PROVIDED INFORMATION:
┌──

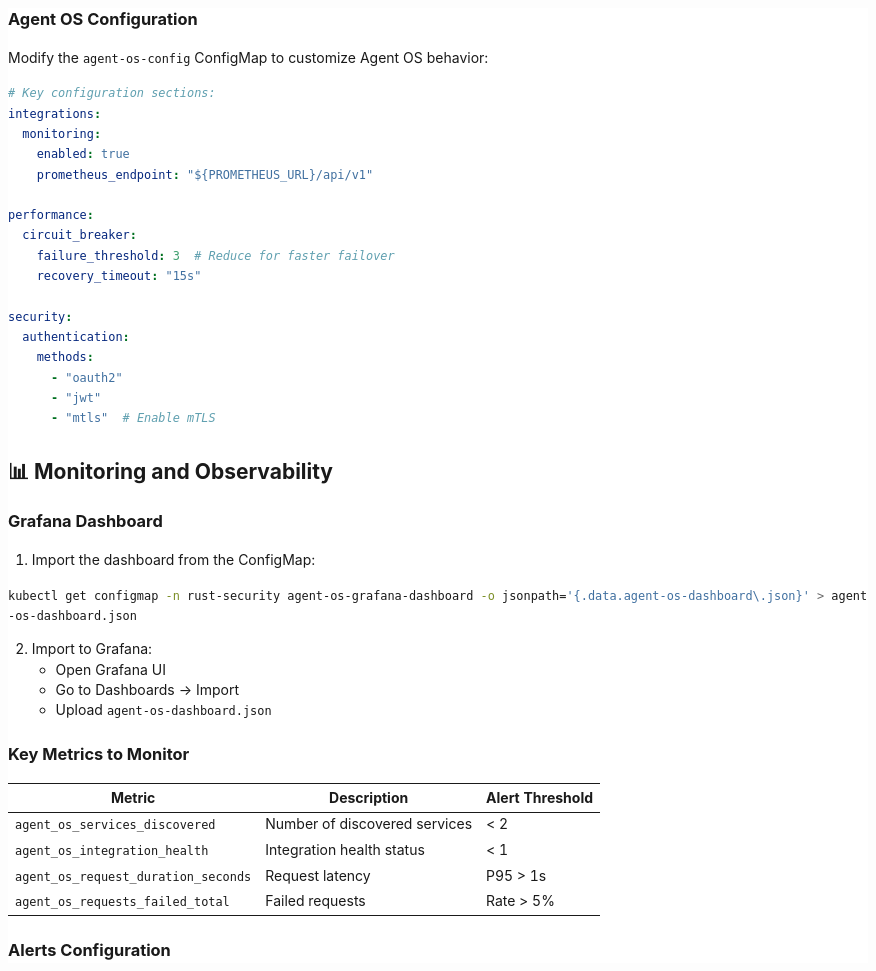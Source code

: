 ### Agent OS Configuration

Modify the `agent-os-config` ConfigMap to customize Agent OS behavior:

```yaml
# Key configuration sections:
integrations:
  monitoring:
    enabled: true
    prometheus_endpoint: "${PROMETHEUS_URL}/api/v1"
    
performance:
  circuit_breaker:
    failure_threshold: 3  # Reduce for faster failover
    recovery_timeout: "15s"
    
security:
  authentication:
    methods:
      - "oauth2"
      - "jwt"
      - "mtls"  # Enable mTLS
```

## 📊 Monitoring and Observability

### Grafana Dashboard

1. Import the dashboard from the ConfigMap:
```bash
kubectl get configmap -n rust-security agent-os-grafana-dashboard -o jsonpath='{.data.agent-os-dashboard\.json}' > agent-os-dashboard.json
```

2. Import to Grafana:
   - Open Grafana UI
   - Go to Dashboards → Import
   - Upload `agent-os-dashboard.json`

### Key Metrics to Monitor

| Metric | Description | Alert Threshold |
|--------|-------------|-----------------|
| `agent_os_services_discovered` | Number of discovered services | < 2 |
| `agent_os_integration_health` | Integration health status | < 1 |
| `agent_os_request_duration_seconds` | Request latency | P95 > 1s |
| `agent_os_requests_failed_total` | Failed requests | Rate > 5% |

### Alerts Configuration
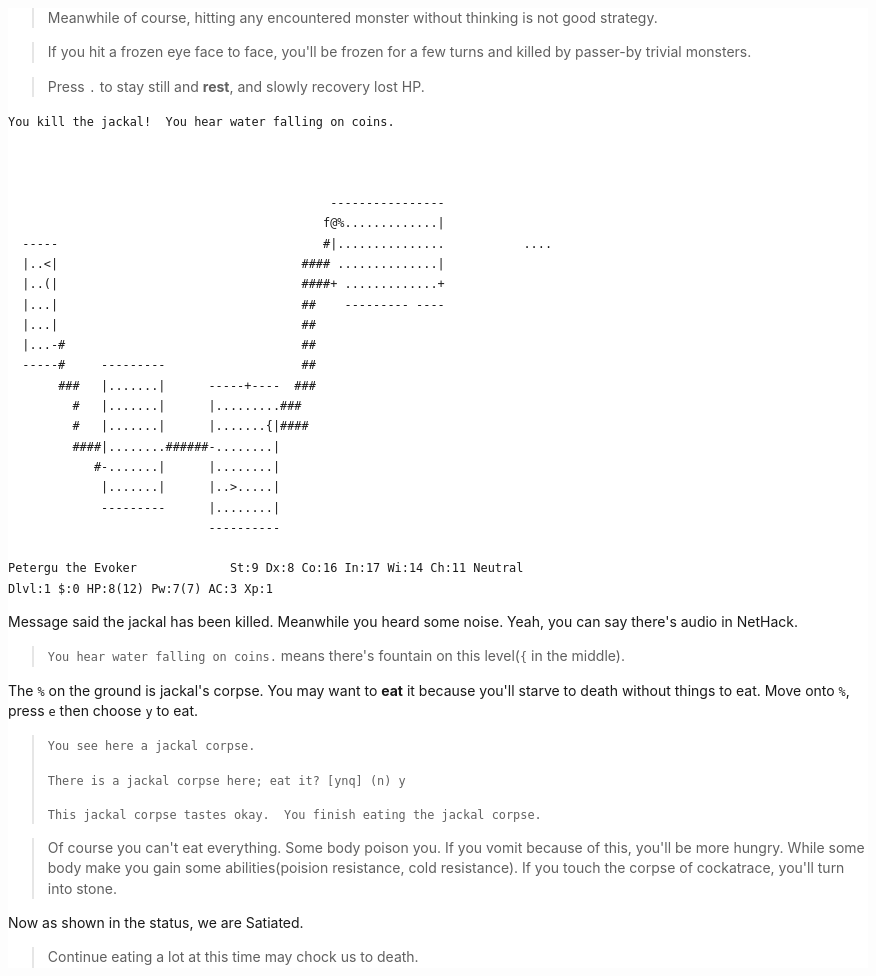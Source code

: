 > Meanwhile of course, hitting any encountered monster without thinking is not good strategy. 

> If you hit a frozen eye face to face, you'll be frozen for a few turns and killed by passer-by trivial monsters. 

> Press `.` to stay still and **rest**, and slowly recovery lost HP. 


```
You kill the jackal!  You hear water falling on coins.



                                             ----------------
                                            f@%.............|
  -----                                     #|...............           ....
  |..<|                                  #### ..............|
  |..(|                                  ####+ .............+
  |...|                                  ##    --------- ----
  |...|                                  ##
  |...-#                                 ##
  -----#     ---------                   ##
       ###   |.......|      -----+----  ###
         #   |.......|      |.........###
         #   |.......|      |.......{|####
         ####|........######-........|
            #-.......|      |........|
             |.......|      |..>.....|
             ---------      |........|
                            ----------

Petergu the Evoker             St:9 Dx:8 Co:16 In:17 Wi:14 Ch:11 Neutral
Dlvl:1 $:0 HP:8(12) Pw:7(7) AC:3 Xp:1
```

Message said the jackal has been killed. Meanwhile you heard some noise. Yeah, you can say there's audio in NetHack. 

> `You hear water falling on coins.` means there's fountain on this level(`{` in the middle). 

The `%` on the ground is jackal's corpse. You may want to **eat** it because you'll starve to death without things to eat. Move onto `%`, press `e` then choose `y` to eat. 

>`You see here a jackal corpse.`
>
>`There is a jackal corpse here; eat it? [ynq] (n) y`
>
>`This jackal corpse tastes okay.  You finish eating the jackal corpse.`

> Of course you can't eat everything. Some body poison you. If you vomit because of this, you'll be more hungry. While some body make you gain some abilities(poision resistance, cold resistance). If you touch the corpse of cockatrace, you'll turn into stone. 

Now as shown in the status, we are Satiated. 

> Continue eating a lot at this time may chock us to death.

└──

WHAT IS NEEDED:
What are the lines from the one containing "recovery lost HP." through the end of the material? Reproduce them exactly, both ends included, with nothing added.

EXERCISE RESPONSE:
> Press `.` to stay still and **rest**, and slowly recovery lost HP. 


```
You kill the jackal!  You hear water falling on coins.



                                             ----------------
                                            f@%.............|
  -----                                     #|...............           ....
  |..<|                                  #### ..............|
  |..(|                                  ####+ .............+
  |...|                                  ##    --------- ----
  |...|                                  ##
  |...-#                                 ##
  -----#     ---------                   ##
       ###   |.......|      -----+----  ###
         #   |.......|      |.........###
         #   |.......|      |.......{|####
         ####|........######-........|
            #-.......|      |........|
             |.......|      |..>.....|
             ---------      |........|
                            ----------

Petergu the Evoker             St:9 Dx:8 Co:16 In:17 Wi:14 Ch:11 Neutral
Dlvl:1 $:0 HP:8(12) Pw:7(7) AC:3 Xp:1
```

Message said the jackal has been killed. Meanwhile you heard some noise. Yeah, you can say there's audio in NetHack. 

> `You hear water falling on coins.` means there's fountain on this level(`{` in the middle). 

The `%` on the ground is jackal's corpse. You may want to **eat** it because you'll starve to death without things to eat. Move onto `%`, press `e` then choose `y` to eat. 

>`You see here a jackal corpse.`
>
>`There is a jackal corpse here; eat it? [ynq] (n) y`
>
>`This jackal corpse tastes okay.  You finish eating the jackal corpse.`

> Of course you can't eat everything. Some body poison you. If you vomit because of this, you'll be more hungry. While some body make you gain some abilities(poision resistance, cold resistance). If you touch the corpse of cockatrace, you'll turn into stone. 

Now as shown in the status, we are Satiated. 

> Continue eating a lot at this time may chock us to death.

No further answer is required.